Croatian–American actor (born 1972)

Goran Višnjić (/hr/ VISH-nyich; born 9 September 1972) is a Croatian actor. He is best known for his roles as Dr. Luka Kovač in ER and Garcia Flynn in Timeless, both NBC television series. For ER, he and the cast were nominated for two Screen Actors Guild Awards.

Višnjić began his acting career in his native Šibenik and gained early recognition on the local television and films. His performance as Hamlet at the Dubrovnik Summer Festival earned him critical acclaim and helped establish his reputation as a leading actor. Later leaving for USA and transitioning to international projects in the late 1990s, he achieved wider prominence through his work in American television and film, including films such as The Peacemaker (1997), Rounders (1998), Practical Magic (1998), The Deep End (2001), Ice Age (2002), Elektra (2005), Beginners (2010), The Girl with the Dragon Tattoo (2011), and The Counselor (2013).

==Early life==
Višnjić was born on 9 September 1972 in Šibenik, SR Croatia, SFR Yugoslavia.

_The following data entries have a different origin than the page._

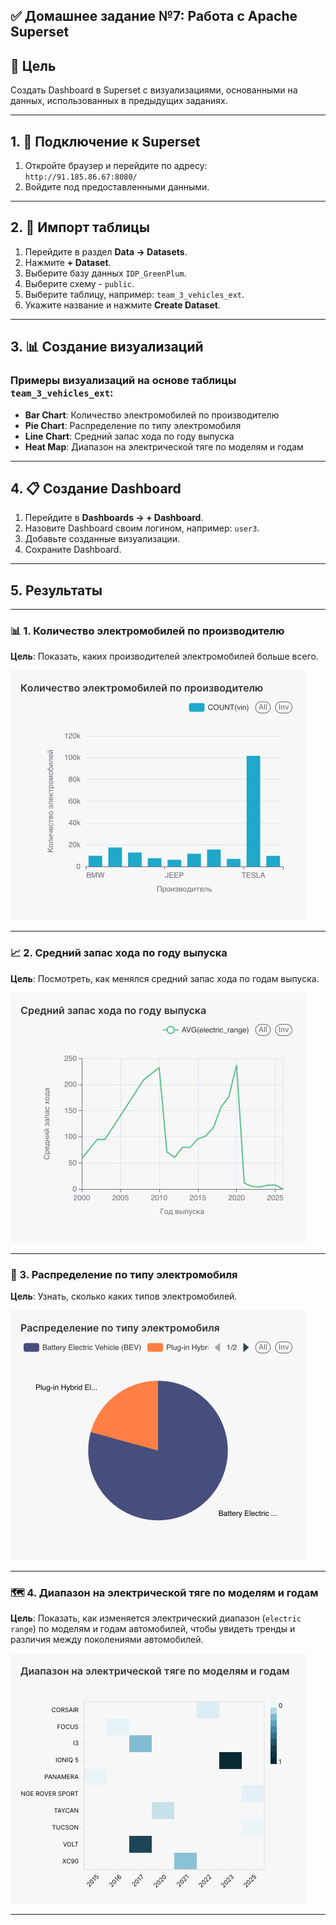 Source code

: ## ✅ Домашнее задание №7: Работа с Apache Superset

## 📌 Цель

Создать Dashboard в Superset с визуализациями, основанными на данных, использованных в предыдущих заданиях.

---

## 1. 🚀 Подключение к Superset

1. Откройте браузер и перейдите по адресу:  
   `http://91.185.86.67:8080/`
2. Войдите под предоставленными данными.

---

## 2. 📄 Импорт таблицы

1. Перейдите в раздел **Data → Datasets**.
2. Нажмите **+ Dataset**.
3. Выберите базу данных `IDP_GreenPlum`.
4. Выберите схему - `public`.
5. Выберите таблицу, например: `team_3_vehicles_ext`.
6. Укажите название и нажмите **Create Dataset**.

---

## 3. 📊 Создание визуализаций

### Примеры визуализаций на основе таблицы `team_3_vehicles_ext`:

- **Bar Chart**: Количество электромобилей по производителю
- **Pie Chart**: Распределение по типу электромобиля
- **Line Chart**: Средний запас хода по году выпуска
- **Heat Map**: Диапазон на электрической тяге по моделям и годам

---

## 4. 📋 Создание Dashboard

1. Перейдите в **Dashboards → + Dashboard**.
2. Назовите Dashboard своим логином, например: `user3`.
3. Добавьте созданные визуализации.
4. Сохраните Dashboard.

---

## 5. Результаты

---

### 📊 1. **Количество электромобилей по производителю**

**Цель**: Показать, каких производителей электромобилей больше всего.

![chart1](./screenshots/chart1.jpg)

---

### 📈 2. **Средний запас хода по году выпуска**

**Цель**: Посмотреть, как менялся средний запас хода по годам выпуска.

![chart2](./screenshots/chart2.jpg)

---

### 🥧 3. **Распределение по типу электромобиля**

**Цель**: Узнать, сколько каких типов электромобилей.

![chart3](./screenshots/chart3.jpg)

---

### 🗺️ 4. **Диапазон на электрической тяге по моделям и годам**

**Цель**: Показать, как изменяется электрический диапазон (`electric range`) по моделям и годам автомобилей, чтобы увидеть тренды и различия между поколениями автомобилей.

![chart4](./screenshots/chart4.jpg)

---
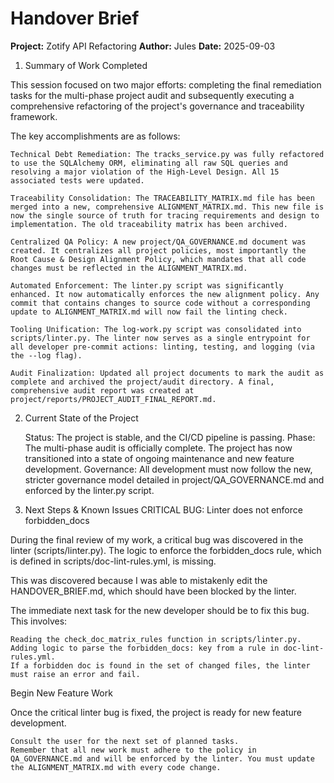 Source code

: # Handover Brief

**Project:** Zotify API Refactoring 
**Author:** Jules 
**Date:** 2025-09-03

1. Summary of Work Completed

This session focused on two major efforts: completing the final remediation tasks for the multi-phase project audit and subsequently executing a comprehensive refactoring of the project's governance and traceability framework.

The key accomplishments are as follows:

    Technical Debt Remediation: The tracks_service.py was fully refactored to use the SQLAlchemy ORM, eliminating all raw SQL queries and resolving a major violation of the High-Level Design. All 15 associated tests were updated.

    Traceability Consolidation: The TRACEABILITY_MATRIX.md file has been merged into a new, comprehensive ALIGNMENT_MATRIX.md. This new file is now the single source of truth for tracing requirements and design to implementation. The old traceability matrix has been archived.

    Centralized QA Policy: A new project/QA_GOVERNANCE.md document was created. It centralizes all project policies, most importantly the Root Cause & Design Alignment Policy, which mandates that all code changes must be reflected in the ALIGNMENT_MATRIX.md.

    Automated Enforcement: The linter.py script was significantly enhanced. It now automatically enforces the new alignment policy. Any commit that contains changes to source code without a corresponding update to ALIGNMENT_MATRIX.md will now fail the linting check.

    Tooling Unification: The log-work.py script was consolidated into scripts/linter.py. The linter now serves as a single entrypoint for all developer pre-commit actions: linting, testing, and logging (via the --log flag).

    Audit Finalization: Updated all project documents to mark the audit as complete and archived the project/audit directory. A final, comprehensive audit report was created at project/reports/PROJECT_AUDIT_FINAL_REPORT.md.

2. Current State of the Project

    Status: The project is stable, and the CI/CD pipeline is passing.
    Phase: The multi-phase audit is officially complete. The project has now transitioned into a state of ongoing maintenance and new feature development.
    Governance: All development must now follow the new, stricter governance model detailed in project/QA_GOVERNANCE.md and enforced by the linter.py script.

3. Next Steps & Known Issues
CRITICAL BUG: Linter does not enforce forbidden_docs

During the final review of my work, a critical bug was discovered in the linter (scripts/linter.py). The logic to enforce the forbidden_docs rule, which is defined in scripts/doc-lint-rules.yml, is missing.

This was discovered because I was able to mistakenly edit the HANDOVER_BRIEF.md, which should have been blocked by the linter.

The immediate next task for the new developer should be to fix this bug. This involves:

    Reading the check_doc_matrix_rules function in scripts/linter.py.
    Adding logic to parse the forbidden_docs: key from a rule in doc-lint-rules.yml.
    If a forbidden doc is found in the set of changed files, the linter must raise an error and fail.

Begin New Feature Work

Once the critical linter bug is fixed, the project is ready for new feature development.

    Consult the user for the next set of planned tasks.
    Remember that all new work must adhere to the policy in QA_GOVERNANCE.md and will be enforced by the linter. You must update the ALIGNMENT_MATRIX.md with every code change.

He has one sibling, an elder brother, Joško. His father, Željko, was a bus driver, and his mother, Milka, worked in a market. He appeared in plays throughout his childhood and made his screen debut at the age of 16 in the controversial Yugoslav film, Braća po materi (1988), playing a young Ustaša.

In 1990, at the age of 18, Višnjić served one-year of obligatory military service in the Yugoslav People's Army as a paratrooper. Only weeks after his military discharge in 1991, as Yugoslavia began to dissolve, he joined the nascent Croatian Ground Army. After leaving the army, he moved to Zagreb to study at the Academy of Dramatic Art.

==Career==
===1981–1995: Beginnings===
Višnjić began acting at his hometown of Šibenik, where he was performing at local theatre. He later expressed that that's the way he got drawn into it; "I just started there as a kid; there was no money involved, no fame. It was just like a big playground". In 1991, Višnjić subsequently had to fight at Croatian War of Independence. In 1992, after finishing his service at 20, he returned to acting and attended the Academy of Dramatic Arts in the capital of Zagreb. Višnjić was the youngest actor to be chosen for the title role in Shakespeare's Hamlet at the Dubrovnik Summer Festival. Originally cast as Laertes and understudy to Hamlet, he took over the role when the star dropped out of the production shortly before the first performance. During an episode of ER, he demonstrated his expertise in the part of Hamlet, by reciting an excerpt from the "To be, or not to be" soliloquy in Croatian. He portrayed the doomed prince from 1994 to 2000, winning three national awards.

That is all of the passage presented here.